(Activity):
Search the records for lines with the word "friendly" and copy each match.

Stored data entries
##########

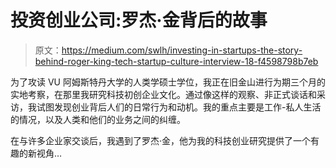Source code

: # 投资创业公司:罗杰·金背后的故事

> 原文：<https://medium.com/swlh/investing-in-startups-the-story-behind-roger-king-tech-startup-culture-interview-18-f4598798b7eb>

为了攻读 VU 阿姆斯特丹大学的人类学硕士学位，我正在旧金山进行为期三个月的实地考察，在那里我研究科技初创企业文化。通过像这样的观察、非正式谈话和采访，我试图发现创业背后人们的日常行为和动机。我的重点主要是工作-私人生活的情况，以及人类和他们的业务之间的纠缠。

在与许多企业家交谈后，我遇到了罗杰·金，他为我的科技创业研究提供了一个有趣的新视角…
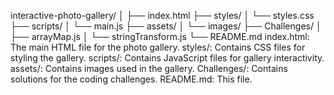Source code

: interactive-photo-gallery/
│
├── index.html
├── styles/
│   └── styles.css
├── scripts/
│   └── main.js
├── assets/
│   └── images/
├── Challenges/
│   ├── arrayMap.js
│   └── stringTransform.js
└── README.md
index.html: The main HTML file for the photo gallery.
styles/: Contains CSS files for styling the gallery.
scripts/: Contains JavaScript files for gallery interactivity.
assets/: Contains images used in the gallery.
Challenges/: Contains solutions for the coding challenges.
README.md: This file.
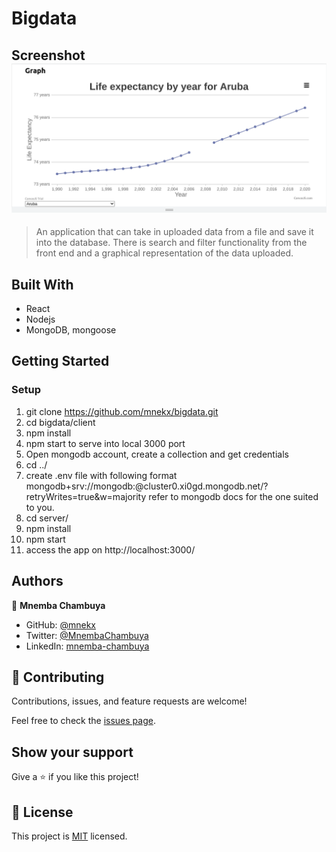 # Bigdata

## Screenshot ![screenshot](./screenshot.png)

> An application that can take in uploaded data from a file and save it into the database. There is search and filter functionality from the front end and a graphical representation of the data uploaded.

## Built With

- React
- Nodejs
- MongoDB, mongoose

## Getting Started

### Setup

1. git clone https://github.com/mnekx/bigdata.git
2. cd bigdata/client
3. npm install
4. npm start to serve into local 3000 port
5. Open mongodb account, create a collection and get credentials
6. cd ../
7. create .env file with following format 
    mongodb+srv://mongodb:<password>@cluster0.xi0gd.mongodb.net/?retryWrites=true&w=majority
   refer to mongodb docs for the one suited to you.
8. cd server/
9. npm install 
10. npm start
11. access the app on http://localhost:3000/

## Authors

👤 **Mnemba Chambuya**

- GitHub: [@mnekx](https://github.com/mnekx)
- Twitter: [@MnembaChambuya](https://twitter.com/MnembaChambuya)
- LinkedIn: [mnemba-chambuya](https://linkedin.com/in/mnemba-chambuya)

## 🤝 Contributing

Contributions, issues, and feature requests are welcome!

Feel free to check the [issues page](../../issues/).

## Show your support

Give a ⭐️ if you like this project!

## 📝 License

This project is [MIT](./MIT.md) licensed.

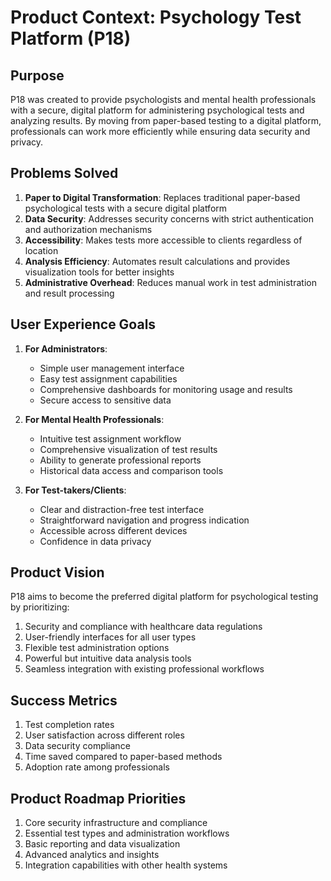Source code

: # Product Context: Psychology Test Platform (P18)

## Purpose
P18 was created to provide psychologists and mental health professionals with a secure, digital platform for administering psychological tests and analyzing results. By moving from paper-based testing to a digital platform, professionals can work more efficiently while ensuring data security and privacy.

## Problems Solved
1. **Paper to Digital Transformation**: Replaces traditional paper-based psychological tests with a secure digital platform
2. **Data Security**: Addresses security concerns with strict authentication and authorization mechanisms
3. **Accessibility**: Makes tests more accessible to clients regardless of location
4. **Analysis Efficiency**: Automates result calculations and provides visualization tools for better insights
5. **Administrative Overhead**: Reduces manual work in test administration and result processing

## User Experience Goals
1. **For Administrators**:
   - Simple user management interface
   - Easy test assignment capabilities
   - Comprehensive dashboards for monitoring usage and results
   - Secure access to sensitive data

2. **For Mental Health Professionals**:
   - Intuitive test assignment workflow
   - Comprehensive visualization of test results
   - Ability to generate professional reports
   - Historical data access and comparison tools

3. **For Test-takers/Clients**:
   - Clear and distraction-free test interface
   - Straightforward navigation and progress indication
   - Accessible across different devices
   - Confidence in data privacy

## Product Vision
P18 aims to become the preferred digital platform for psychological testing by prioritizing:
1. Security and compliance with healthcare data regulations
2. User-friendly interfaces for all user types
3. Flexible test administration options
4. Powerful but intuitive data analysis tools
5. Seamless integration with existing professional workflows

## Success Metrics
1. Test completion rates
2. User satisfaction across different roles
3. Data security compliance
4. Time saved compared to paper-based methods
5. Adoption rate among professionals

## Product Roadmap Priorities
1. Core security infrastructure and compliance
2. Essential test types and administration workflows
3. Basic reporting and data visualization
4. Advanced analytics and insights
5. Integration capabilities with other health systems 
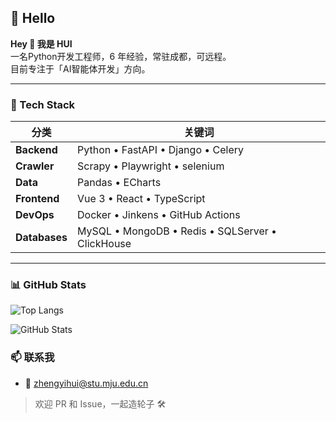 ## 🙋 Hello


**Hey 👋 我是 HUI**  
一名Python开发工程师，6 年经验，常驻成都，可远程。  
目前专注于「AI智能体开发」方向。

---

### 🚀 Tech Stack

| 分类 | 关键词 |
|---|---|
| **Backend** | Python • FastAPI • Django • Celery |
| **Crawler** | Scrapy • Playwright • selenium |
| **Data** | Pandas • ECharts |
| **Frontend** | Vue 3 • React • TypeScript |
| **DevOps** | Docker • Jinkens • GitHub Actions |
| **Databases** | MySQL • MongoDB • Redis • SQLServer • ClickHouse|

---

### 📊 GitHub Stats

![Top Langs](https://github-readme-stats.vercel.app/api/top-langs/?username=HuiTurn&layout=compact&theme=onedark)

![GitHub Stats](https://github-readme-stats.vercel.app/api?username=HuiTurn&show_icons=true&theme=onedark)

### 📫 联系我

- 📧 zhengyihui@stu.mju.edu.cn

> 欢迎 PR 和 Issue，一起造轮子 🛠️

##########

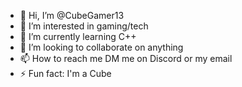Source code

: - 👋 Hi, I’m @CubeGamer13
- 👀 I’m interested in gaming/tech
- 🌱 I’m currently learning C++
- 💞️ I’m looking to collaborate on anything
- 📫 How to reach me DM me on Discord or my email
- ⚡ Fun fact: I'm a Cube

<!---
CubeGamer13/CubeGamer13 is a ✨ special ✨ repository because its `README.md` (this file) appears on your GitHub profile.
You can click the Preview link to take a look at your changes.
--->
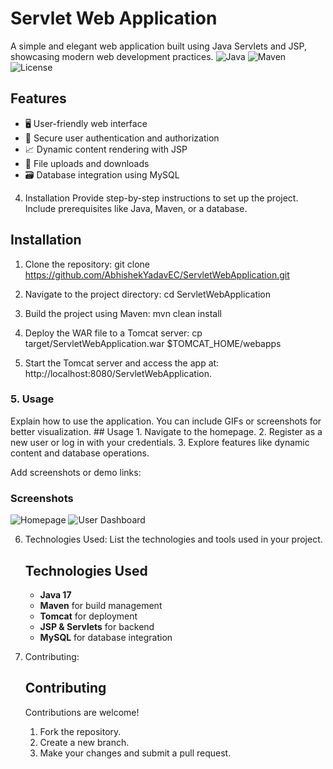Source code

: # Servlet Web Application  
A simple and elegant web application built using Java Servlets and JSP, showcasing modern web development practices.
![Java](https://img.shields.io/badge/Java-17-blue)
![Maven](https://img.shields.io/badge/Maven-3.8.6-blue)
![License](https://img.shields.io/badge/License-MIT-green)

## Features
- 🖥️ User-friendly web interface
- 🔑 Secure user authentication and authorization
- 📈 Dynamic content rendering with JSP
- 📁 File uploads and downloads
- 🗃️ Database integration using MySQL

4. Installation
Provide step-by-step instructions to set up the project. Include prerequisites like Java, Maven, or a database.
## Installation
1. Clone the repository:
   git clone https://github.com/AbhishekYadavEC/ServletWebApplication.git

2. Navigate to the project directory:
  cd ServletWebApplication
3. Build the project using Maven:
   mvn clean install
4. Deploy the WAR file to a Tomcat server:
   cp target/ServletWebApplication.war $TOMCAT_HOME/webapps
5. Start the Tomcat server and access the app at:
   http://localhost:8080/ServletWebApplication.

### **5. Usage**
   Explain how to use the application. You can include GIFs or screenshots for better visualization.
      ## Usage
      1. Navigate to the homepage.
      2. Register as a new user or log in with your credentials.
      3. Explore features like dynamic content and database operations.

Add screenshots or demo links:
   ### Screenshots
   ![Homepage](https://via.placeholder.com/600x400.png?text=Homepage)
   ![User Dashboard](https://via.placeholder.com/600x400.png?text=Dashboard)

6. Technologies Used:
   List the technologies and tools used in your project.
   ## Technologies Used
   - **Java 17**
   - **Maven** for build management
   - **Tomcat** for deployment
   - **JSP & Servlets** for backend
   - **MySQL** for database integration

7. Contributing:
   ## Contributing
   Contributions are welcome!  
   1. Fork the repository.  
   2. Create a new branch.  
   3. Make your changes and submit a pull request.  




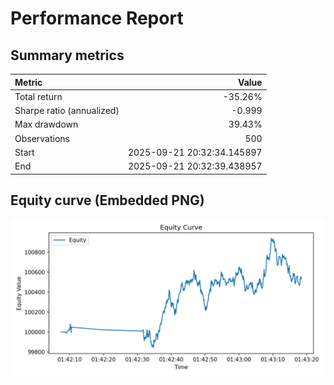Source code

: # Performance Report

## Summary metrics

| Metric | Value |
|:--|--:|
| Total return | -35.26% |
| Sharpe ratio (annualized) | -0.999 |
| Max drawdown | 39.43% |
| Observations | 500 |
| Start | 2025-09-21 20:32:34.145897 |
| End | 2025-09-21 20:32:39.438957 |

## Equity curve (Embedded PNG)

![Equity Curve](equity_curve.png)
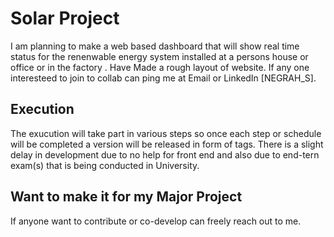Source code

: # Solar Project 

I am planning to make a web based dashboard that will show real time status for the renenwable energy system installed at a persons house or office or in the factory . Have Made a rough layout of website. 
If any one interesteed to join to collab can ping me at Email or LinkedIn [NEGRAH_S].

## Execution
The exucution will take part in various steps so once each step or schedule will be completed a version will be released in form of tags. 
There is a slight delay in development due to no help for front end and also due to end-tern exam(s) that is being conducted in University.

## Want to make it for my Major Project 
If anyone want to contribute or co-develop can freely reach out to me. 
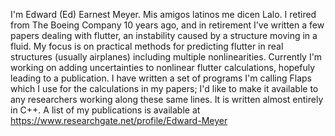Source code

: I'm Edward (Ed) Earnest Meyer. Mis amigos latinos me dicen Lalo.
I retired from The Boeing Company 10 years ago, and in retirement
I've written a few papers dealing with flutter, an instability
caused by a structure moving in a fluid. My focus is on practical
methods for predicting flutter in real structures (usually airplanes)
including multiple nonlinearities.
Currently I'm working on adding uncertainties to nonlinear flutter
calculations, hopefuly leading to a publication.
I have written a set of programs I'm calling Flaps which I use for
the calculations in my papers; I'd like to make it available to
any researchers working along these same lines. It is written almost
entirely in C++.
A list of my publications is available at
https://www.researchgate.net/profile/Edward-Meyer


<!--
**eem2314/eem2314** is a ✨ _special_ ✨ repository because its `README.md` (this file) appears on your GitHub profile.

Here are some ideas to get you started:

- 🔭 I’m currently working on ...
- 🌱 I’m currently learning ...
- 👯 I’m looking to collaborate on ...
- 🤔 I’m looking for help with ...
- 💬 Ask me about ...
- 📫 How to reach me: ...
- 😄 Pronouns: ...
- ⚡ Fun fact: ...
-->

##########

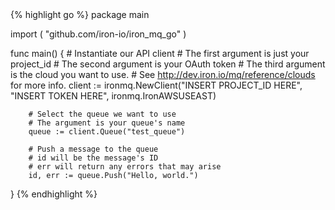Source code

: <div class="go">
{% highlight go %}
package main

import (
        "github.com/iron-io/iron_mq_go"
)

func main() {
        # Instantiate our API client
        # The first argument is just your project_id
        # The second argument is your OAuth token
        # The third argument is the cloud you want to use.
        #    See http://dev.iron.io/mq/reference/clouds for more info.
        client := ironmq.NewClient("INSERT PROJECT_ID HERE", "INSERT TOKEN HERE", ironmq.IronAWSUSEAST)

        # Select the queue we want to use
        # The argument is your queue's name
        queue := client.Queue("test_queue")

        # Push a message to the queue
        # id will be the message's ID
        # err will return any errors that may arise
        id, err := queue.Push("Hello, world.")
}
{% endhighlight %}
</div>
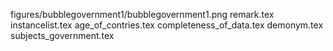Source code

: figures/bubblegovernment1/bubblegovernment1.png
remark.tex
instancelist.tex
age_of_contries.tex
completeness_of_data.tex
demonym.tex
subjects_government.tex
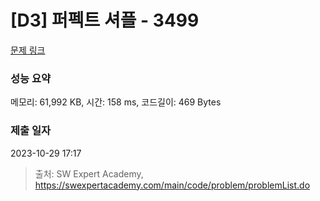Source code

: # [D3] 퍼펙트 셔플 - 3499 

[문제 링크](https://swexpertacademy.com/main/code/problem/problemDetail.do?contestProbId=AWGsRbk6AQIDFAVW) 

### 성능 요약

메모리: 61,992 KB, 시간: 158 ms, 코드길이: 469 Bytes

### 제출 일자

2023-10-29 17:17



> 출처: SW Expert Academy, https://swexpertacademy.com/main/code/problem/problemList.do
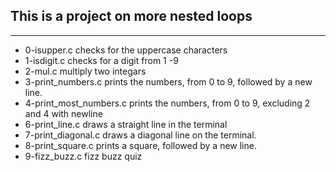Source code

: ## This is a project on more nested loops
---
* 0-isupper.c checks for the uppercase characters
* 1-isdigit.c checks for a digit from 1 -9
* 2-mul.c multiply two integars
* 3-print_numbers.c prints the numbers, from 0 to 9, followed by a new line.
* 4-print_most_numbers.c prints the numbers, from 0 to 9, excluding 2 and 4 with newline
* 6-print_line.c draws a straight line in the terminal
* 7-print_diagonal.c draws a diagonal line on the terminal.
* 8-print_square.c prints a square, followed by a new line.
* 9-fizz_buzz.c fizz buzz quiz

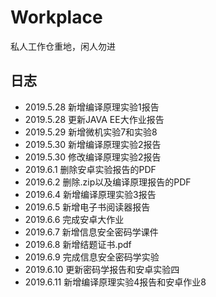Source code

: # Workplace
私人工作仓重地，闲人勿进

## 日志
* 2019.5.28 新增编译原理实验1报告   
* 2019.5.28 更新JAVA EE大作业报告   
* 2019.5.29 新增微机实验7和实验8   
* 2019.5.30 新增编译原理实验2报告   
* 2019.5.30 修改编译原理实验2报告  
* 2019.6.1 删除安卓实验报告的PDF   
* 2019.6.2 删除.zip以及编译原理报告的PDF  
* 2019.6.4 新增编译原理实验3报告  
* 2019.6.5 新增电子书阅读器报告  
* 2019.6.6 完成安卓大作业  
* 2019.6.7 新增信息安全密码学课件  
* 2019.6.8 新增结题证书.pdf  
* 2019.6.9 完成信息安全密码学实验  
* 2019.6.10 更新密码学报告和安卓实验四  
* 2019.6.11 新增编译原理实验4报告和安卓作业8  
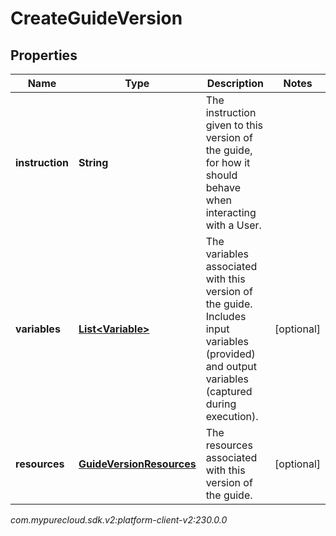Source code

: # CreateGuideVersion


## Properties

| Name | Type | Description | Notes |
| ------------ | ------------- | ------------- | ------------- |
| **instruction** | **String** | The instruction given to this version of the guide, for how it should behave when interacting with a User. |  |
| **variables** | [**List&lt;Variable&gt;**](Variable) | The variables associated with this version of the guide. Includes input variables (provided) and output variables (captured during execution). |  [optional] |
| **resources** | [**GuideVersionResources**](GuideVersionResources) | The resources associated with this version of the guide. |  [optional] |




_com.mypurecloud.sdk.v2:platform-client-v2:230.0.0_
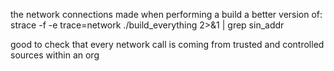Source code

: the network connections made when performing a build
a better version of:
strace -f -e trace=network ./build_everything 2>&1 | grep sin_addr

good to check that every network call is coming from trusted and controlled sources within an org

##########

(Response below):
2. User-friendly interfaces for all user types
- 🖥️ User-friendly web interface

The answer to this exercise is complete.